One in ten Nebraska adults does not have a High School Diploma or General Equivalency Diploma (GED).
Startling, isn’t it?
In our evolving, knowledge-based, technology-driving economy, the lack of basic skills is a real barrier – not only for workers in need of jobs that pay family supporting wages, but also for employers in need of skilled workers. In spite of this education gap Nebraska ranks 43rd in the nation for our investment in Adult Basic Education programs.
These statistics made me curious to see what the test might be like. Just what does it take for ABE programs to build up an adult learner’s knowledge to a level high enough to pass the GED? So, I took a look at a practice test. Here is a sample question from the American Council on Education:
1. Viscosity is a measure of the internal resistance of a fluid to flow. For example, motor oil is more viscous than water. The viscosity of a fluid will change with temperature.
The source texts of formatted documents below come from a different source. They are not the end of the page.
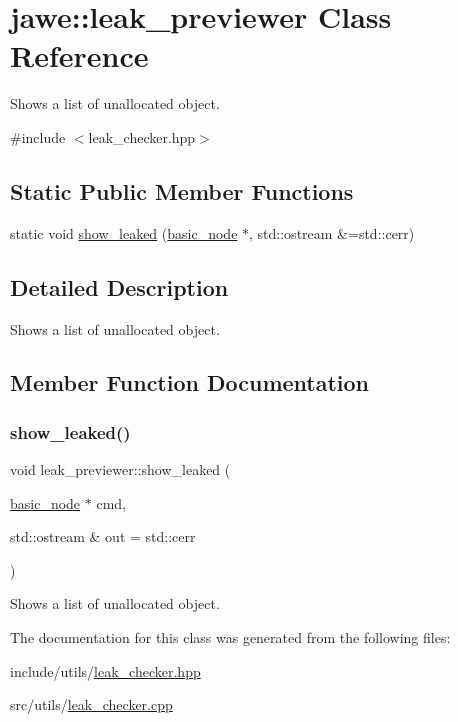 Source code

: \hypertarget{classjawe_1_1leak__previewer}{}\section{jawe\+:\+:leak\+\_\+previewer Class Reference}
\label{classjawe_1_1leak__previewer}


Shows a list of unallocated object.  




{\ttfamily \#include $<$leak\+\_\+checker.\+hpp$>$}

\subsection*{Static Public Member Functions}
\begin{DoxyCompactItemize}
\item 
static void \hyperlink{classjawe_1_1leak__previewer_a2d1a6c3b504915c92136ce38620f302f}{show\+\_\+leaked} (\hyperlink{classjawe_1_1basic__node}{basic\+\_\+node} $\ast$, std\+::ostream \&=std\+::cerr)
\end{DoxyCompactItemize}


\subsection{Detailed Description}
Shows a list of unallocated object. 

\subsection{Member Function Documentation}
\mbox{\label{classjawe_1_1leak__previewer_a2d1a6c3b504915c92136ce38620f302f}} 
\subsubsection{\texorpdfstring{show\+\_\+leaked()}{show\_leaked()}}
{\footnotesize\ttfamily void leak\+\_\+previewer\+::show\+\_\+leaked (\begin{DoxyParamCaption}\item[{\hyperlink{classjawe_1_1basic__node}{basic\+\_\+node} $\ast$}]{cmd,  }\item[{std\+::ostream \&}]{out = {\ttfamily std\+:\+:cerr} }\end{DoxyParamCaption})\hspace{0.3cm}{\ttfamily [static]}}

Shows a list of unallocated object. 

The documentation for this class was generated from the following files\+:\begin{DoxyCompactItemize}
\item 
include/utils/\hyperlink{leak__checker_8hpp}{leak\+\_\+checker.\+hpp}\item 
src/utils/\hyperlink{leak__checker_8cpp}{leak\+\_\+checker.\+cpp}\end{DoxyCompactItemize}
The graph below illustrates how the viscosity of oil changes with temperature.
Under which situation will the viscosity of the oil increase?
A. As the temperature decreases
B. When mixed with water
C. As the volume decrease
D. As its flow increase
E. If its resistance stabilizes
The test is more difficult than I realized – did you know the definition of the word viscosity? Really, this test is designed to cover four years worth of learning, and is updated regularly to reflect new learning in high schools. It can, in fact, be a real challenge.
Clearly, Nebraska has a significant population of workers in need of new opportunities to gain skills and education. Our state’s ABE programs deserve new attention and new support to meet those needs and build up our state’s workforce. To learn more about the situation in Nebraska, check out Chapter 2 of our “Building the Good Life” report.
Nebraska Appleseed will continue to advocate for new opportunities for adults to gain skills and education, particularly through Adult Basic Education programs, in order to give families new opportunities to learn and grow in our state. While choices about state investments always seem to be a “multiple choice” test where decision makers must balance competing priorities, it still seems to me that investing in Adult Basic Education programs is the right answer, not only for families, but for our state economy as a whole.
P.S. The answer to the question above is (A) as the temperature decreases.